第13話

 ロルフの背中が見えなくなる頃、やっと人だかりは解消した。林檎を育てているお兄さんが、僕の両肩にポンと手を置いて道端に移動させる。レネ、城の連中に関わるな。特に村では、奴等に好意的な態度を取るんじゃない、それを見られるのはもっとまずい。

「どうして?」

 ……俺達が集団だから、かな。

 解散していく人達は、「狡い連中だ」とか、「天国への扉を隠している」とか言っている。なんでなんで、と尋ね続ける。何が狡いの。「あの連中は最初から屋根のある城を勝手に四人で占領した。広い城をたった四人で!」人によっては三人だとも言っていた。

 なんで、という疑問以前に、天国への扉? そんなものが本当にあるのだろうか? 城の地下には巨大な迷宮があって、そこには恐ろしい怪物がいるけれど、僕らに『終わり』をくれる神様が待っているのだという。林檎屋のお兄さん曰く、胸が大きくて大層美人な女神様らしい。白いスレスレな危ない布? を着ているそうな。寒くないんだろうか。

 その女神様に会えたら天国へ昇ることができるのだそうだ。

 もちろん、村で何かしらの自分の条件を満たすことができれば、女神に会いに行かなくても天国への扉が迎えに来るとか。

 自分の条件、それは何なんだろう。達成するまではわからない。


 近隣住民の仕事を手伝って、日が沈んだら家に帰る。部屋は明るくランプが灯り、暖かな空気が僕を迎える。既にモールスは帰宅しており、アンネの床擦れに薬を塗っていた。薬を塗るために服をはだけさせていたアンネに僕は仰天して、目を離したが、アンネは明るい声色で、

「お兄ちゃん! おかえりなさい」

 と僕を迎えた。早く服を着てほしい。のんびりした様子のモールスが、ちょっと待ってねーと言っている。一瞬見えた二人は、どちらもにこにこと笑っていて、特にアンネは屈託なく、姉妹のように仲睦まじい様子だった。

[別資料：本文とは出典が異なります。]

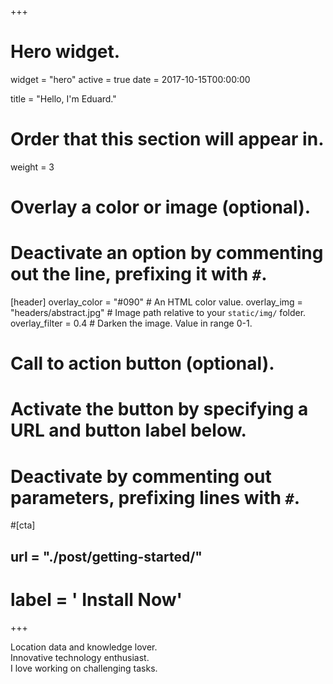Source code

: +++
# Hero widget.
widget = "hero"
active = true
date = 2017-10-15T00:00:00

title = "Hello, I'm Eduard."

# Order that this section will appear in.
weight = 3

# Overlay a color or image (optional).
#   Deactivate an option by commenting out the line, prefixing it with `#`.
[header]
  overlay_color = "#090"  # An HTML color value.
  overlay_img = "headers/abstract.jpg"  # Image path relative to your `static/img/` folder.
  overlay_filter = 0.4  # Darken the image. Value in range 0-1.

# Call to action button (optional).
#   Activate the button by specifying a URL and button label below.
#   Deactivate by commenting out parameters, prefixing lines with `#`.
#[cta]
##  url = "./post/getting-started/"
#  label = '<i class="fas fa-download"></i> Install Now'
+++

Location data and knowledge lover.<br/>
Innovative technology enthusiast.<br/>
I love working on challenging tasks.
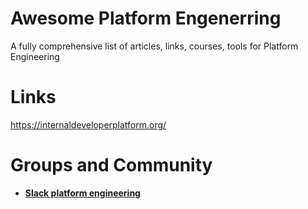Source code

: # Awesome Platform Engenerring

A fully comprehensive list of articles, links, courses, tools for Platform Engineering 


# Links 

https://internaldeveloperplatform.org/

# Groups and Community 

- **[Slack platform engineering](https://platformengin-b0m7058.slack.com)**  
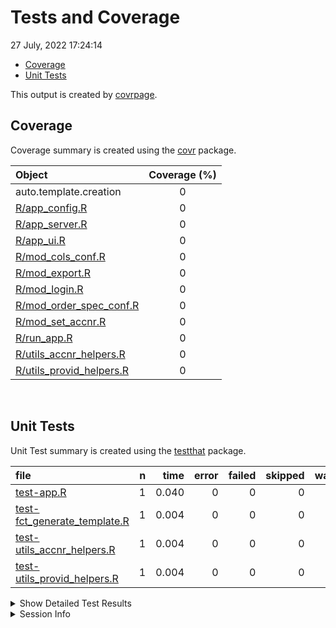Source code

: Tests and Coverage
================
27 July, 2022 17:24:14

-   <a href="#coverage" id="toc-coverage">Coverage</a>
-   <a href="#unit-tests" id="toc-unit-tests">Unit Tests</a>

This output is created by
[covrpage](https://github.com/yonicd/covrpage).

## Coverage

Coverage summary is created using the
[covr](https://github.com/r-lib/covr) package.

| Object                                                  | Coverage (%) |
|:--------------------------------------------------------|:------------:|
| auto.template.creation                                  |      0       |
| [R/app_config.R](../R/app_config.R)                     |      0       |
| [R/app_server.R](../R/app_server.R)                     |      0       |
| [R/app_ui.R](../R/app_ui.R)                             |      0       |
| [R/mod_cols_conf.R](../R/mod_cols_conf.R)               |      0       |
| [R/mod_export.R](../R/mod_export.R)                     |      0       |
| [R/mod_login.R](../R/mod_login.R)                       |      0       |
| [R/mod_order_spec_conf.R](../R/mod_order_spec_conf.R)   |      0       |
| [R/mod_set_accnr.R](../R/mod_set_accnr.R)               |      0       |
| [R/run_app.R](../R/run_app.R)                           |      0       |
| [R/utils_accnr_helpers.R](../R/utils_accnr_helpers.R)   |      0       |
| [R/utils_provid_helpers.R](../R/utils_provid_helpers.R) |      0       |

<br>

## Unit Tests

Unit Test summary is created using the
[testthat](https://github.com/r-lib/testthat) package.

| file                                                                  |   n |  time | error | failed | skipped | warning |
|:----------------------------------------------------------------------|----:|------:|------:|-------:|--------:|--------:|
| [test-app.R](testthat/test-app.R)                                     |   1 | 0.040 |     0 |      0 |       0 |       0 |
| [test-fct_generate_template.R](testthat/test-fct_generate_template.R) |   1 | 0.004 |     0 |      0 |       0 |       0 |
| [test-utils_accnr_helpers.R](testthat/test-utils_accnr_helpers.R)     |   1 | 0.004 |     0 |      0 |       0 |       0 |
| [test-utils_provid_helpers.R](testthat/test-utils_provid_helpers.R)   |   1 | 0.004 |     0 |      0 |       0 |       0 |

<details closed>
<summary>
Show Detailed Test Results
</summary>

| file                                                                     | context               | test                 | status |   n |  time |
|:-------------------------------------------------------------------------|:----------------------|:---------------------|:-------|----:|------:|
| [test-app.R](testthat/test-app.R#L2)                                     | app                   | multiplication works | PASS   |   1 | 0.040 |
| [test-fct_generate_template.R](testthat/test-fct_generate_template.R#L2) | fct_generate_template | multiplication works | PASS   |   1 | 0.004 |
| [test-utils_accnr_helpers.R](testthat/test-utils_accnr_helpers.R#L2)     | utils_accnr_helpers   | multiplication works | PASS   |   1 | 0.004 |
| [test-utils_provid_helpers.R](testthat/test-utils_provid_helpers.R#L2)   | utils_provid_helpers  | multiplication works | PASS   |   1 | 0.004 |

</details>
<details>
<summary>
Session Info
</summary>

| Field    | Value                        |
|:---------|:-----------------------------|
| Version  | R version 4.2.1 (2022-06-23) |
| Platform | x86_64-pc-linux-gnu (64-bit) |
| Running  | Arch Linux                   |
| Language | en_US                        |
| Timezone | Europe/Stockholm             |

| Package  | Version |
|:---------|:--------|
| testthat | 3.1.4   |
| covr     | 3.5.1   |
| covrpage | 0.1     |

</details>
<!--- Final Status : pass --->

 アンネは小柄だ。年齢も僕より下だろうと思う。おへそがかろうじて残っているくらいの身長。黒い塔の中で散乱していた腸は、もうダメになってしまっていたので僕が引きちぎった。

『足が欲しいわ』

 アンネの望みが僕の望みだ。誰の足を借りよう、と思った。メグ。想像ではちょうどいいサイズだと感じたが、改めて二人の胴回りを比べてみると、メグは小さすぎる。そして、メグの足を借りるには、トーマスを黙らせないといけない。厄介なことだ。

 借りるだけだ。もしかしたら本人の了承すら取れるかもしれない。モールス、彼女の下半身を切って、繋げて。大丈夫、この世界は死ににくく、死んでも生き返る。だから借りるだけ。死ぬのはとても痛くて、怖いけど。モールスの足を使おう。痛くないように即死させて、それから足を切り出して……あれ、でも死んだ体はいつの間にか消えている。とすると、死なないように切り出せば足は消えない。モールスには可哀想だけど……。大丈夫。アンネと同じように、お世話をしよう。できる限りのお世話を。

 だって、不幸をお裾分けする権利が僕達にはある。この村の誰よりも、僕とアンネにはそれがある。後ろ指さされるのがずっと続くこの生活。ほんの少しの腹いせと、八つ当たり。構わないだろう。手が滑ったからと言ってモールスを。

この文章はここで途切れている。